Afghanistan is experiencing a total communications blackout—its first of this kind since the Taliban’s 2021 takeover—after authorities severed fibre-optic lines, cutting nationwide connectivity to just 14 percent of normal levels, according to internet watchdog Netblocks.
The shutdown follows weeks of regional bans on high-speed links ordered by supreme leader Hibatullah Akhundzada to curb “immoral activities.” Provinces hit include Balkh, Badakhshan, Takhar, Kandahar, Helmand, Nangarhar and Uruzgan, where fibre-optic services were pulled without warning earlier this month.
Mobile networks and fixed-line telephone services have collapsed in concert with the internet outage, as both rely on the same infrastructure. AFP correspondents lost all contact with their Kabul and Herat bureaux, as well as journalists in Kandahar, after the blackout took effect late Monday.

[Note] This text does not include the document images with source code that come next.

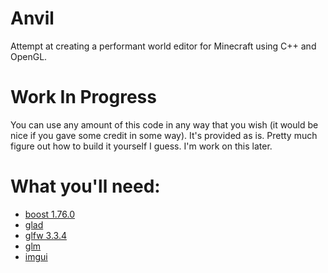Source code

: # Anvil
Attempt at creating a performant world editor for Minecraft using C++ and OpenGL.
# Work In Progress
You can use any amount of this code in any way that you wish (it would be nice if you gave some credit in some way). It's provided as is. Pretty much figure out how to build it yourself I guess. I'm work on this later.
# What you'll need:
- [boost 1.76.0](https://www.boost.org/users/history/version_1_76_0.html)
- [glad](https://glad.dav1d.de/)
- [glfw 3.3.4](https://www.glfw.org/Version-3.3.4-released.html)
- [glm](https://github.com/g-truc/glm/releases)
- [imgui](https://github.com/ocornut/imgui)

A government official, speaking on condition of anonymity, told AFP that the phased shutdown—deployed across some 8,000 telecommunications pillars—would remain “until further notice,” disrupting banking, customs and official communications nationwide.
While the Taliban defends the cuts as moral imperatives, analysts warn of profound social and economic fallout. “This shuts the door on online education and handicaps businesses that communicate with clients,” said Torek Farhadi, a former IMF and World Bank advisor, cautioning that prolonged isolation will deepen hardship and erode national resilience.